Mário Lúcio faz os estudos secundários sob a tutela das autoridades militares e vive no quartel do Tarrafal que durante o período colonial funcionou como campo de concentração. De seguida, obteve uma bolsa que lhe permitiu estudar na cidade da Praia.

Em 1984, ganha uma bolsa do governo cubano para estudar Direito em Havana. Regressa a Cabo Verde seis anos mais tarde, já como advogado. Em 1992, é nomeado conselheiro cultural junto do Ministro da Cultura. De 1996 a 2001, é deputado no Parlamento Cabo-Verdiano.

Mário Lúcio Sousa é o fundador do grupo Simentera, que marca o regresso decisivo da música cabo-verdiana às suas raízes acústicas e reivindicou a cultura continental africana como elemento da identidade cultural cabo-verdiana. As suas convicções valeram-lhe a nomeação para conselheiro do Comissário responsável pela Expo 92 em Sevilha. Para esta e, mais tarde, para a Expo 98 em Lisboa, Mário Lúcio Sousa foi o autor dos projectos musicais que representaram o seu país.

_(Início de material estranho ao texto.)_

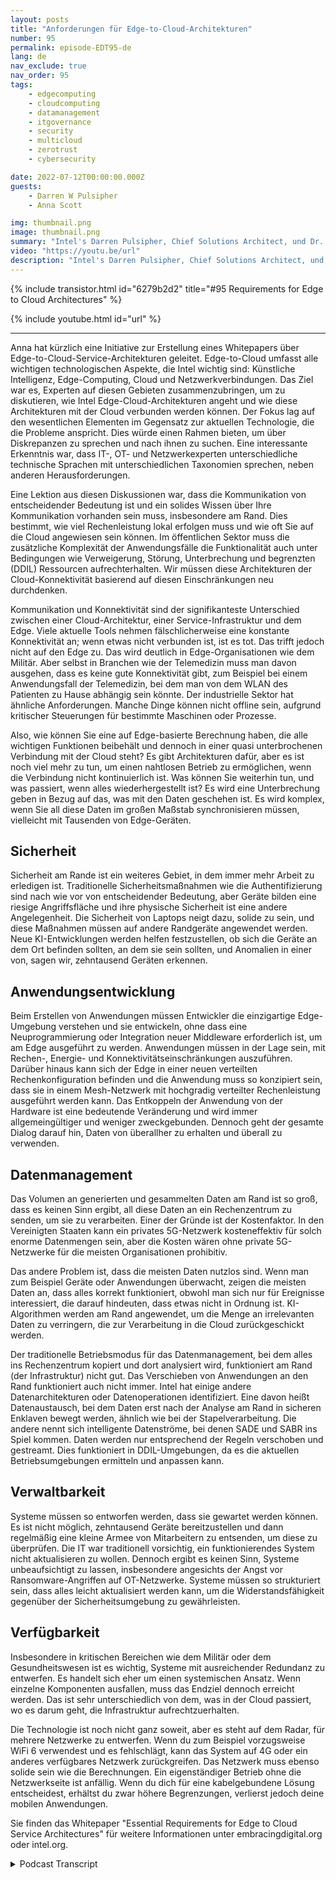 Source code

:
 ```yaml
---
layout: posts
title: "Anforderungen für Edge-to-Cloud-Architekturen"
number: 95
permalink: episode-EDT95-de
lang: de
nav_exclude: true
nav_order: 95
tags:
    - edgecomputing
    - cloudcomputing
    - datamanagement
    - itgovernance
    - security
    - multicloud
    - zerotrust
    - cybersecurity

date: 2022-07-12T00:00:00.000Z
guests:
    - Darren W Pulsipher
    - Anna Scott

img: thumbnail.png
image: thumbnail.png
summary: "Intel's Darren Pulsipher, Chief Solutions Architect, und Dr. Anna Scott, Chief Edge Architect, Public Sector, diskutieren wesentliche Anforderungen für Edge-to-Cloud-Service-Architekturen."
video: "https://youtu.be/url"
description: "Intel's Darren Pulsipher, Chief Solutions Architect, und Dr. Anna Scott, Chief Edge Architect, Public Sector, diskutieren wesentliche Anforderungen für Edge-to-Cloud-Service-Architekturen."
---
```


<div>
{% include transistor.html id="6279b2d2" title="#95 Requirements for Edge to Cloud Architectures" %}

{% include youtube.html id="url" %}
</div>

---

Anna hat kürzlich eine Initiative zur Erstellung eines Whitepapers über Edge-to-Cloud-Service-Architekturen geleitet. Edge-to-Cloud umfasst alle wichtigen technologischen Aspekte, die Intel wichtig sind: Künstliche Intelligenz, Edge-Computing, Cloud und Netzwerkverbindungen. Das Ziel war es, Experten auf diesen Gebieten zusammenzubringen, um zu diskutieren, wie Intel Edge-Cloud-Architekturen angeht und wie diese Architekturen mit der Cloud verbunden werden können. Der Fokus lag auf den wesentlichen Elementen im Gegensatz zur aktuellen Technologie, die die Probleme anspricht. Dies würde einen Rahmen bieten, um über Diskrepanzen zu sprechen und nach ihnen zu suchen. Eine interessante Erkenntnis war, dass IT-, OT- und Netzwerkexperten unterschiedliche technische Sprachen mit unterschiedlichen Taxonomien sprechen, neben anderen Herausforderungen.

Eine Lektion aus diesen Diskussionen war, dass die Kommunikation von entscheidender Bedeutung ist und ein solides Wissen über Ihre Kommunikation vorhanden sein muss, insbesondere am Rand. Dies bestimmt, wie viel Rechenleistung lokal erfolgen muss und wie oft Sie auf die Cloud angewiesen sein können. Im öffentlichen Sektor muss die zusätzliche Komplexität der Anwendungsfälle die Funktionalität auch unter Bedingungen wie Verweigerung, Störung, Unterbrechung und begrenzten (DDIL) Ressourcen aufrechterhalten. Wir müssen diese Architekturen der Cloud-Konnektivität basierend auf diesen Einschränkungen neu durchdenken.

Kommunikation und Konnektivität sind der signifikanteste Unterschied zwischen einer Cloud-Architektur, einer Service-Infrastruktur und dem Edge. Viele aktuelle Tools nehmen fälschlicherweise eine konstante Konnektivität an; wenn etwas nicht verbunden ist, ist es tot. Das trifft jedoch nicht auf den Edge zu. Das wird deutlich in Edge-Organisationen wie dem Militär. Aber selbst in Branchen wie der Telemedizin muss man davon ausgehen, dass es keine gute Konnektivität gibt, zum Beispiel bei einem Anwendungsfall der Telemedizin, bei dem man von dem WLAN des Patienten zu Hause abhängig sein könnte. Der industrielle Sektor hat ähnliche Anforderungen. Manche Dinge können nicht offline sein, aufgrund kritischer Steuerungen für bestimmte Maschinen oder Prozesse.

Also, wie können Sie eine auf Edge-basierte Berechnung haben, die alle wichtigen Funktionen beibehält und dennoch in einer quasi unterbrochenen Verbindung mit der Cloud steht? Es gibt Architekturen dafür, aber es ist noch viel mehr zu tun, um einen nahtlosen Betrieb zu ermöglichen, wenn die Verbindung nicht kontinuierlich ist. Was können Sie weiterhin tun, und was passiert, wenn alles wiederhergestellt ist? Es wird eine Unterbrechung geben in Bezug auf das, was mit den Daten geschehen ist. Es wird komplex, wenn Sie all diese Daten im großen Maßstab synchronisieren müssen, vielleicht mit Tausenden von Edge-Geräten.

## Sicherheit

Sicherheit am Rande ist ein weiteres Gebiet, in dem immer mehr Arbeit zu erledigen ist. Traditionelle Sicherheitsmaßnahmen wie die Authentifizierung sind nach wie vor von entscheidender Bedeutung, aber Geräte bilden eine riesige Angriffsfläche und ihre physische Sicherheit ist eine andere Angelegenheit. Die Sicherheit von Laptops neigt dazu, solide zu sein, und diese Maßnahmen müssen auf andere Randgeräte angewendet werden. Neue KI-Entwicklungen werden helfen festzustellen, ob sich die Geräte an dem Ort befinden sollten, an dem sie sein sollten, und Anomalien in einer von, sagen wir, zehntausend Geräten erkennen.

## Anwendungsentwicklung

Beim Erstellen von Anwendungen müssen Entwickler die einzigartige Edge-Umgebung verstehen und sie entwickeln, ohne dass eine Neuprogrammierung oder Integration neuer Middleware erforderlich ist, um am Edge ausgeführt zu werden. Anwendungen müssen in der Lage sein, mit Rechen-, Energie- und Konnektivitätseinschränkungen auszuführen. Darüber hinaus kann sich der Edge in einer neuen verteilten Rechenkonfiguration befinden und die Anwendung muss so konzipiert sein, dass sie in einem Mesh-Netzwerk mit hochgradig verteilter Rechenleistung ausgeführt werden kann. Das Entkoppeln der Anwendung von der Hardware ist eine bedeutende Veränderung und wird immer allgemeingültiger und weniger zweckgebunden. Dennoch geht der gesamte Dialog darauf hin, Daten von überallher zu erhalten und überall zu verwenden.

## Datenmanagement

Das Volumen an generierten und gesammelten Daten am Rand ist so groß, dass es keinen Sinn ergibt, all diese Daten an ein Rechenzentrum zu senden, um sie zu verarbeiten. Einer der Gründe ist der Kostenfaktor. In den Vereinigten Staaten kann ein privates 5G-Netzwerk kosteneffektiv für solch enorme Datenmengen sein, aber die Kosten wären ohne private 5G-Netzwerke für die meisten Organisationen prohibitiv.

Das andere Problem ist, dass die meisten Daten nutzlos sind. Wenn man zum Beispiel Geräte oder Anwendungen überwacht, zeigen die meisten Daten an, dass alles korrekt funktioniert, obwohl man sich nur für Ereignisse interessiert, die darauf hindeuten, dass etwas nicht in Ordnung ist. KI-Algorithmen werden am Rand angewendet, um die Menge an irrelevanten Daten zu verringern, die zur Verarbeitung in die Cloud zurückgeschickt werden.

Der traditionelle Betriebsmodus für das Datenmanagement, bei dem alles ins Rechenzentrum kopiert und dort analysiert wird, funktioniert am Rand (der Infrastruktur) nicht gut. Das Verschieben von Anwendungen an den Rand funktioniert auch nicht immer. Intel hat einige andere Datenarchitekturen oder Datenoperationen identifiziert. Eine davon heißt Datenaustausch, bei dem Daten erst nach der Analyse am Rand in sicheren Enklaven bewegt werden, ähnlich wie bei der Stapelverarbeitung. Die andere nennt sich intelligente Datenströme, bei denen SADE und SABR ins Spiel kommen. Daten werden nur entsprechend der Regeln verschoben und gestreamt. Dies funktioniert in DDIL-Umgebungen, da es die aktuellen Betriebsumgebungen ermitteln und anpassen kann.

## Verwaltbarkeit

Systeme müssen so entworfen werden, dass sie gewartet werden können. Es ist nicht möglich, zehntausend Geräte bereitzustellen und dann regelmäßig eine kleine Armee von Mitarbeitern zu entsenden, um diese zu überprüfen. Die IT war traditionell vorsichtig, ein funktionierendes System nicht aktualisieren zu wollen. Dennoch ergibt es keinen Sinn, Systeme unbeaufsichtigt zu lassen, insbesondere angesichts der Angst vor Ransomware-Angriffen auf OT-Netzwerke. Systeme müssen so strukturiert sein, dass alles leicht aktualisiert werden kann, um die Widerstandsfähigkeit gegenüber der Sicherheitsumgebung zu gewährleisten.

## Verfügbarkeit

Insbesondere in kritischen Bereichen wie dem Militär oder dem Gesundheitswesen ist es wichtig, Systeme mit ausreichender Redundanz zu entwerfen. Es handelt sich eher um einen systemischen Ansatz. Wenn einzelne Komponenten ausfallen, muss das Endziel dennoch erreicht werden. Das ist sehr unterschiedlich von dem, was in der Cloud passiert, wo es darum geht, die Infrastruktur aufrechtzuerhalten.

Die Technologie ist noch nicht ganz soweit, aber es steht auf dem Radar, für mehrere Netzwerke zu entwerfen. Wenn du zum Beispiel vorzugsweise WiFi 6 verwendest und es fehlschlägt, kann das System auf 4G oder ein anderes verfügbares Netzwerk zurückgreifen. Das Netzwerk muss ebenso solide sein wie die Berechnungen. Ein eigenständiger Betrieb ohne die Netzwerkseite ist anfällig. Wenn du dich für eine kabelgebundene Lösung entscheidest, erhältst du zwar höhere Begrenzungen, verlierst jedoch deine mobilen Anwendungen.

Sie finden das Whitepaper "Essential Requirements for Edge to Cloud Service Architectures" für weitere Informationen unter embracingdigital.org oder intel.org.



<details>
<summary> Podcast Transcript </summary>

<p></p>

</details>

Mário Lúcio Sousa é multi-instrumentista e arranjador de vários álbuns de artistas cabo-verdianos. Fundador e director da Associação Cultural Quintal da Música, cujo Centro Cultural Privado trabalha na valorização da música tradicional e no acesso das crianças à aprendizagem e à promoção dos seus talentos.